TASK INSTRUCTIONS
In the entries below, find the string "eiland" and return each line holding it.

DATA SUPPLIED
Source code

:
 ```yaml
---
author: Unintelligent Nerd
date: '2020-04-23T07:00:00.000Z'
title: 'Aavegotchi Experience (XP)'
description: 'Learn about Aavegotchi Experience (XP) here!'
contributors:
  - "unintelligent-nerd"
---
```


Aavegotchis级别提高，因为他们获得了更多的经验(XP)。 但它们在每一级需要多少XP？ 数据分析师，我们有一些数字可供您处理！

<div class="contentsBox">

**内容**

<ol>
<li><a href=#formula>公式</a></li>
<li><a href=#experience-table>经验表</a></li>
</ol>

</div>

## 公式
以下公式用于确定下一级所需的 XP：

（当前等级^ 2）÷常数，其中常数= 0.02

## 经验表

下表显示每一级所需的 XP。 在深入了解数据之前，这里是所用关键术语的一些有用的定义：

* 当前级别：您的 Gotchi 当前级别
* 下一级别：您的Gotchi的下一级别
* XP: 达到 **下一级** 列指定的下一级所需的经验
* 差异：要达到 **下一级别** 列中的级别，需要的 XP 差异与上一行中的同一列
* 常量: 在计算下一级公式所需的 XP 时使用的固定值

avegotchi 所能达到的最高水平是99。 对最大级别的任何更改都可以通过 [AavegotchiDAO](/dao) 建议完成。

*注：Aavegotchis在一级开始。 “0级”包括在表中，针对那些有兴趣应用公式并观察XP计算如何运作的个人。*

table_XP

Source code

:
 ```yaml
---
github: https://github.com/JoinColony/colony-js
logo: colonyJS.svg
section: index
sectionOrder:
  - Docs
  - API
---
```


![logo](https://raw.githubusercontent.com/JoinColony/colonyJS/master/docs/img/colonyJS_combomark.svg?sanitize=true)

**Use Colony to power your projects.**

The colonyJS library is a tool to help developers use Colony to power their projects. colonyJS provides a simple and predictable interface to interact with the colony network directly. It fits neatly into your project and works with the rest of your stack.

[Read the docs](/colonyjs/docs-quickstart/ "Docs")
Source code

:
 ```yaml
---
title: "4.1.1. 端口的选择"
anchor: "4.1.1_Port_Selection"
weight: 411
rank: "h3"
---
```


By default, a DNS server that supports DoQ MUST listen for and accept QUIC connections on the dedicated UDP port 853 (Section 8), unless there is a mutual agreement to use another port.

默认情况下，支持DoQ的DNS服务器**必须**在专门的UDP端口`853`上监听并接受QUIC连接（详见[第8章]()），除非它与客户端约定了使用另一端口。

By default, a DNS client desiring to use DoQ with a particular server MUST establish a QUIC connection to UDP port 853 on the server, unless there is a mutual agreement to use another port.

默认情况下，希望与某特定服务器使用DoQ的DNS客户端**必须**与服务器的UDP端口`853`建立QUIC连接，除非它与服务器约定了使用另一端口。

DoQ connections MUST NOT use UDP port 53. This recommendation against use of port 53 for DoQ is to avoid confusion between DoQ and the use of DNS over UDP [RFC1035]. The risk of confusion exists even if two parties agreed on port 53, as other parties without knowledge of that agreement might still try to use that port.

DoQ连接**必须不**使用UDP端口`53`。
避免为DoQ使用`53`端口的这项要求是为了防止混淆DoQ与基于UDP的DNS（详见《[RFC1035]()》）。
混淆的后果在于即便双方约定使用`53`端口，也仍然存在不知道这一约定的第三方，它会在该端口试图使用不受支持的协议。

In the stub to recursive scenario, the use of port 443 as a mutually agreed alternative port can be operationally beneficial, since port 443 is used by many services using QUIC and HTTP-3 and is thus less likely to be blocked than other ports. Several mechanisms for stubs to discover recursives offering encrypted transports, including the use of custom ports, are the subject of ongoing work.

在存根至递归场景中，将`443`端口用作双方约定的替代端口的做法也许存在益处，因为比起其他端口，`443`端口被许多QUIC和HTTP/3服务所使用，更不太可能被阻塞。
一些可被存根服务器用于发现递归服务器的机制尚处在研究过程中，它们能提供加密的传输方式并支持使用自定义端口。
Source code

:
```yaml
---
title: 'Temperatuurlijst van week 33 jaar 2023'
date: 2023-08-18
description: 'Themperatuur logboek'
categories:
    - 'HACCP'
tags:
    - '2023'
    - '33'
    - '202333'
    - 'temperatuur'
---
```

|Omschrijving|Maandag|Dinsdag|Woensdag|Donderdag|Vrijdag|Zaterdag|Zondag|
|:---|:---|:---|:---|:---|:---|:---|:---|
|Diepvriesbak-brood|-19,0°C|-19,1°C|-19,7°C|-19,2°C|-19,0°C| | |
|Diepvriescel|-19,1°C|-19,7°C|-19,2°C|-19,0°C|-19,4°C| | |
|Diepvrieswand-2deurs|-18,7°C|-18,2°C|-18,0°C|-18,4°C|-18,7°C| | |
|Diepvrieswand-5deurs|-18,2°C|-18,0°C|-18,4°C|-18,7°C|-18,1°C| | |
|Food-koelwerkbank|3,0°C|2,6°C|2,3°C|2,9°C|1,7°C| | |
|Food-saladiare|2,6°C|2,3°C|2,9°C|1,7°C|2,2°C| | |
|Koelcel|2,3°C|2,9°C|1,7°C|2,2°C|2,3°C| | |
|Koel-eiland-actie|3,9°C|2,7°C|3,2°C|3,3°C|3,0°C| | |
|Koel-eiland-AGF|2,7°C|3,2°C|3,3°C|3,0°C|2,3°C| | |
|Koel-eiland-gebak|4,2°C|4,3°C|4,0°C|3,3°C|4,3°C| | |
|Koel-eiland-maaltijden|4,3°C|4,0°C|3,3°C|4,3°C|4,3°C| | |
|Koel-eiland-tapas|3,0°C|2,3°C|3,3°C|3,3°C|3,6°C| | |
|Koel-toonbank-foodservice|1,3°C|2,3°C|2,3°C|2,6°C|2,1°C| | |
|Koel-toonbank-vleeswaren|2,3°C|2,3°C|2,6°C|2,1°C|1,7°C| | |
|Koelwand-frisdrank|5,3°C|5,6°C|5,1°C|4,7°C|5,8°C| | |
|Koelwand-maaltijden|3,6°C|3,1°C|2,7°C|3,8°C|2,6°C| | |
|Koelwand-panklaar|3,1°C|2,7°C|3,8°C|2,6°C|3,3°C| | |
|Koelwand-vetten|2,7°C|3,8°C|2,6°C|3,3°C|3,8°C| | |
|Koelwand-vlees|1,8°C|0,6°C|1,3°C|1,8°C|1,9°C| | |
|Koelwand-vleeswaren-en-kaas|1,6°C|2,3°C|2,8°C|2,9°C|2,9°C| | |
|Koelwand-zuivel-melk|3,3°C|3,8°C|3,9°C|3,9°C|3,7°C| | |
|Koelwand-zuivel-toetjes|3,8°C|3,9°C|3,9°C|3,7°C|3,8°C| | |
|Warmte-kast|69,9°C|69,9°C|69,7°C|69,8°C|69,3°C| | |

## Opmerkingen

REPLY TO THE EXERCISE
|Koel-eiland-actie|3,9°C|2,7°C|3,2°C|3,3°C|3,0°C| | |
|Koel-eiland-AGF|2,7°C|3,2°C|3,3°C|3,0°C|2,3°C| | |
|Koel-eiland-gebak|4,2°C|4,3°C|4,0°C|3,3°C|4,3°C| | |
|Koel-eiland-maaltijden|4,3°C|4,0°C|3,3°C|4,3°C|4,3°C| | |
|Koel-eiland-tapas|3,0°C|2,3°C|3,3°C|3,3°C|3,6°C| | |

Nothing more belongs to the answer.